The doctor goes out of the room and returns with a gurney. On it, an unzipped body bag. “Hurry up,” he says. “Get in. Once you're in, don't move at all. You move, we both die. Understand? No matter what, you don't move.”

Augustus gets up and slides into the bag. The doctor zips it not quite completely closed. Within seconds the heat's stifling,
but they're on the move. Augustus's memory is innocently trying to make a connection, some game they must have played as kids in Harlem, a shopping cart…The gurney goes bone-shakingly over something, a cable maybe. Augustus has no idea of the place's layout but they seem to move unaccosted for hours. In reality maybe two minutes. Then a man's voice asking in Moroccan Arabic: Which one? And the doctor replying: The American. Who's on duty in C-Block?

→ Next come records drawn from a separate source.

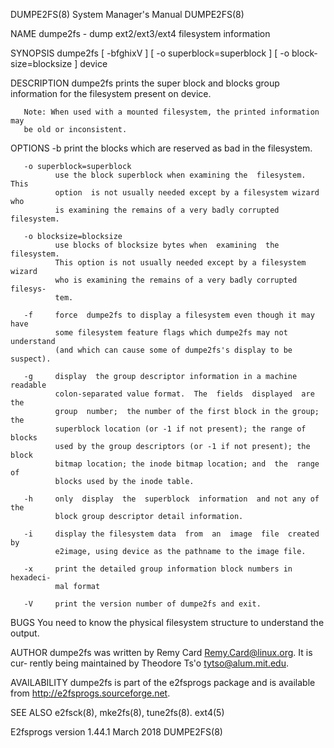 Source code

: DUMPE2FS(8)                System Manager's Manual                DUMPE2FS(8)

NAME
       dumpe2fs - dump ext2/ext3/ext4 filesystem information

SYNOPSIS
       dumpe2fs  [  -bfghixV  ]  [  -o  superblock=superblock  ]  [ -o block‐
       size=blocksize ] device

DESCRIPTION
       dumpe2fs prints the super block and blocks group information  for  the
       filesystem present on device.

       Note: When used with a mounted filesystem, the printed information may
       be old or inconsistent.

OPTIONS
       -b     print the blocks which are reserved as bad in the filesystem.

       -o superblock=superblock
              use the block superblock when examining the  filesystem.   This
              option  is not usually needed except by a filesystem wizard who
              is examining the remains of a very badly corrupted filesystem.

       -o blocksize=blocksize
              use blocks of blocksize bytes when  examining  the  filesystem.
              This option is not usually needed except by a filesystem wizard
              who is examining the remains of a very badly corrupted filesys‐
              tem.

       -f     force  dumpe2fs to display a filesystem even though it may have
              some filesystem feature flags which dumpe2fs may not understand
              (and which can cause some of dumpe2fs's display to be suspect).

       -g     display  the group descriptor information in a machine readable
              colon-separated value format.  The  fields  displayed  are  the
              group  number;  the number of the first block in the group; the
              superblock location (or -1 if not present); the range of blocks
              used by the group descriptors (or -1 if not present); the block
              bitmap location; the inode bitmap location; and  the  range  of
              blocks used by the inode table.

       -h     only  display  the  superblock  information  and not any of the
              block group descriptor detail information.

       -i     display the filesystem data  from  an  image  file  created  by
              e2image, using device as the pathname to the image file.

       -x     print the detailed group information block numbers in hexadeci‐
              mal format

       -V     print the version number of dumpe2fs and exit.

BUGS
       You need to know the physical filesystem structure to  understand  the
       output.

AUTHOR
       dumpe2fs  was  written by Remy Card <Remy.Card@linux.org>.  It is cur‐
       rently being maintained by Theodore Ts'o <tytso@alum.mit.edu>.

AVAILABILITY
       dumpe2fs is part of  the  e2fsprogs  package  and  is  available  from
       http://e2fsprogs.sourceforge.net.

SEE ALSO
       e2fsck(8), mke2fs(8), tune2fs(8).  ext4(5)

E2fsprogs version 1.44.1          March 2018                      DUMPE2FS(8)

Augustus doesn't catch the reply. Doors slam. They move down a slight incline. Morocco? Which means if he can get to the safe house in Rabat—but no. It's compromised. He probably gave Harper the address. More doors, cell doors by the sound, steel bolts sliding. Sweat trickles down the left side of his face. Several men's voices away to his left and the sound of a television or radio. Two more sets of doors. The heat of the bag's like the inside of a boxing glove.